++++ Data for review

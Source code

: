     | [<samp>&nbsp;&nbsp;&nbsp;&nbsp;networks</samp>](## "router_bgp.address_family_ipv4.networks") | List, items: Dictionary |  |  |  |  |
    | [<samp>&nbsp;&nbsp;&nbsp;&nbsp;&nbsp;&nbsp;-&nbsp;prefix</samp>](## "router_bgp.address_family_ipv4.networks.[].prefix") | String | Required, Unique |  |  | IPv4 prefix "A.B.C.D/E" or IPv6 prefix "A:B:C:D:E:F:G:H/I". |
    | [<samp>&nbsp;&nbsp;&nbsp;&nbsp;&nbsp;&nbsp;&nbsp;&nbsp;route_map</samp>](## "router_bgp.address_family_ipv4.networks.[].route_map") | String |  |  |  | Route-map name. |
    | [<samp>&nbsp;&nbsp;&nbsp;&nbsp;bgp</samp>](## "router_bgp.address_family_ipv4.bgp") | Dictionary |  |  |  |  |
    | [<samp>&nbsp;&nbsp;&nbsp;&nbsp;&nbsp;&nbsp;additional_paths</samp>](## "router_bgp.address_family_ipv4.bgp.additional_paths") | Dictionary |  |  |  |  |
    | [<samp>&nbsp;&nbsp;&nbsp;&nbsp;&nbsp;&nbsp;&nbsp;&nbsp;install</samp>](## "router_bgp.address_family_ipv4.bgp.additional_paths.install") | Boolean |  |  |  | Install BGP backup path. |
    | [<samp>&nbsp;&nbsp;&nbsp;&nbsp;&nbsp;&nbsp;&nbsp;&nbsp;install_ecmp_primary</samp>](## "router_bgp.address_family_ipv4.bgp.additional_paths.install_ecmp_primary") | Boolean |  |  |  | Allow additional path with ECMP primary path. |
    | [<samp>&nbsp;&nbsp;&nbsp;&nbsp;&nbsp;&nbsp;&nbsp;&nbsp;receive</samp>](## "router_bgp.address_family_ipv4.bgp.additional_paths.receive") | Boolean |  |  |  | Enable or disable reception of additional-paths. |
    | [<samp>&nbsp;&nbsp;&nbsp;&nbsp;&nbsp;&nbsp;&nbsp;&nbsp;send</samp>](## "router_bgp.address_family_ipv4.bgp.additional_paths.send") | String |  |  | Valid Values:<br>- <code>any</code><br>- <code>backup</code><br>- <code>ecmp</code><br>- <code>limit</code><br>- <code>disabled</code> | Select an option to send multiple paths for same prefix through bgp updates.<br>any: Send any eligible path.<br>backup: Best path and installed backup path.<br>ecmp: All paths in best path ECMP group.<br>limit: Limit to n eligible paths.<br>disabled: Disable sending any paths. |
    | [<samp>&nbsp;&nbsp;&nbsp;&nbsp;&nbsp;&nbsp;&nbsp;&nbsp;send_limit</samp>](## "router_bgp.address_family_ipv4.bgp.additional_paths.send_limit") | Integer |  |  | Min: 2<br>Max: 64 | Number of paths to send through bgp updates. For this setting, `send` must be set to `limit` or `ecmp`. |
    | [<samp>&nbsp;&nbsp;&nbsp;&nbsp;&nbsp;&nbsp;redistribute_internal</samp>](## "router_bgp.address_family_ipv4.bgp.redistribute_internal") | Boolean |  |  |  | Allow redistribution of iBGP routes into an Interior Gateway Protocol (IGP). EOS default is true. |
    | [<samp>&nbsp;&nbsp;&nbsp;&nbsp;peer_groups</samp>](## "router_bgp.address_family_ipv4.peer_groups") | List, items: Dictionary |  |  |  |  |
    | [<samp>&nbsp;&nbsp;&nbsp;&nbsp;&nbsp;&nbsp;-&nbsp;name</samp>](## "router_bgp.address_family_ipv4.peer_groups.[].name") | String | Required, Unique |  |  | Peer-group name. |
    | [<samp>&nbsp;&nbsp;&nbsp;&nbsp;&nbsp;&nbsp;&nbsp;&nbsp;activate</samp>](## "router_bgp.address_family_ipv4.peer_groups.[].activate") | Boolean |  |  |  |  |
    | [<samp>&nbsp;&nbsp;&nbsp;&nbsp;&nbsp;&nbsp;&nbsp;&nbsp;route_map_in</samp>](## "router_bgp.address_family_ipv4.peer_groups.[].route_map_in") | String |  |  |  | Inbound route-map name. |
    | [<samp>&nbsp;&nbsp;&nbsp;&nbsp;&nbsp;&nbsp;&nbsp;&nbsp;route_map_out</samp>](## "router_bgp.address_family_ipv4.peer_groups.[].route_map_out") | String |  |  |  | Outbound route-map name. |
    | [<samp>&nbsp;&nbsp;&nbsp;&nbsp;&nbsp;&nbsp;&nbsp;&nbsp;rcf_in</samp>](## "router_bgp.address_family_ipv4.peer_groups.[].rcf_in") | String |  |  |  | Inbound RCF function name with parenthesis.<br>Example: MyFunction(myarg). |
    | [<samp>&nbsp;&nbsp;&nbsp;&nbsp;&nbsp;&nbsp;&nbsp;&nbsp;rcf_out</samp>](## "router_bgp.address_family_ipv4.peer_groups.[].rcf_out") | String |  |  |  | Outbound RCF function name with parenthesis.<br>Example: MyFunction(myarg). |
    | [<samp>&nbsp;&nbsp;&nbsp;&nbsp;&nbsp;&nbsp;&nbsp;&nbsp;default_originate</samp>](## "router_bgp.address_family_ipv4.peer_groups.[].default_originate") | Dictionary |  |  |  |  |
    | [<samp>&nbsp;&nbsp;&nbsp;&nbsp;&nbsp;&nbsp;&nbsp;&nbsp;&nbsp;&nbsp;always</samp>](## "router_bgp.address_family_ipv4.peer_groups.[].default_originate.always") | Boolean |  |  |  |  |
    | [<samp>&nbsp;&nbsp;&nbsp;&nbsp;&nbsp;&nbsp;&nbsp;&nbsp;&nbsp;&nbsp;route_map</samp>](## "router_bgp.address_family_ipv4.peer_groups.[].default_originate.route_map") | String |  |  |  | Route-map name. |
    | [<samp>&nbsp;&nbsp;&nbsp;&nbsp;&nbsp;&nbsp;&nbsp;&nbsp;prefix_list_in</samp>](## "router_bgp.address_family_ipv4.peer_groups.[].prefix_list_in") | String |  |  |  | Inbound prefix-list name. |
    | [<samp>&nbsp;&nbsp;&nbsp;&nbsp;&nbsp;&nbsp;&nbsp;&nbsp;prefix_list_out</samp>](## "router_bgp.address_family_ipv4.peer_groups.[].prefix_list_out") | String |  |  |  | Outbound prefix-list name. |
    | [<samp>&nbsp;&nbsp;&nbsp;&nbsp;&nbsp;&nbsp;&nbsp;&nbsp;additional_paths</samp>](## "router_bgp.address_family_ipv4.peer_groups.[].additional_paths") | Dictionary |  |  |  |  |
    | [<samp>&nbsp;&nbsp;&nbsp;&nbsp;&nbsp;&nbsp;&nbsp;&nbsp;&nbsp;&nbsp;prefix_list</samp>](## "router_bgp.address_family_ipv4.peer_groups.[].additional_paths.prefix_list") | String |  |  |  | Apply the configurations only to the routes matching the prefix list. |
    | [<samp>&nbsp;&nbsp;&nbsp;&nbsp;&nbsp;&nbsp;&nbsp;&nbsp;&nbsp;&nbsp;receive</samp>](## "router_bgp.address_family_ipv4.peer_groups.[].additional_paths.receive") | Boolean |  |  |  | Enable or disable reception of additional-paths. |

++++++++

**Problem to solve:** Within the material above, the line with "default is true. |" opens the range and the line with "Inbound RCF function" closes it; reproduce that range word for word.

**Output:**
    | [<samp>&nbsp;&nbsp;&nbsp;&nbsp;&nbsp;&nbsp;redistribute_internal</samp>](## "router_bgp.address_family_ipv4.bgp.redistribute_internal") | Boolean |  |  |  | Allow redistribution of iBGP routes into an Interior Gateway Protocol (IGP). EOS default is true. |
    | [<samp>&nbsp;&nbsp;&nbsp;&nbsp;peer_groups</samp>](## "router_bgp.address_family_ipv4.peer_groups") | List, items: Dictionary |  |  |  |  |
    | [<samp>&nbsp;&nbsp;&nbsp;&nbsp;&nbsp;&nbsp;-&nbsp;name</samp>](## "router_bgp.address_family_ipv4.peer_groups.[].name") | String | Required, Unique |  |  | Peer-group name. |
    | [<samp>&nbsp;&nbsp;&nbsp;&nbsp;&nbsp;&nbsp;&nbsp;&nbsp;activate</samp>](## "router_bgp.address_family_ipv4.peer_groups.[].activate") | Boolean |  |  |  |  |
    | [<samp>&nbsp;&nbsp;&nbsp;&nbsp;&nbsp;&nbsp;&nbsp;&nbsp;route_map_in</samp>](## "router_bgp.address_family_ipv4.peer_groups.[].route_map_in") | String |  |  |  | Inbound route-map name. |
    | [<samp>&nbsp;&nbsp;&nbsp;&nbsp;&nbsp;&nbsp;&nbsp;&nbsp;route_map_out</samp>](## "router_bgp.address_family_ipv4.peer_groups.[].route_map_out") | String |  |  |  | Outbound route-map name. |
    | [<samp>&nbsp;&nbsp;&nbsp;&nbsp;&nbsp;&nbsp;&nbsp;&nbsp;rcf_in</samp>](## "router_bgp.address_family_ipv4.peer_groups.[].rcf_in") | String |  |  |  | Inbound RCF function name with parenthesis.<br>Example: MyFunction(myarg). |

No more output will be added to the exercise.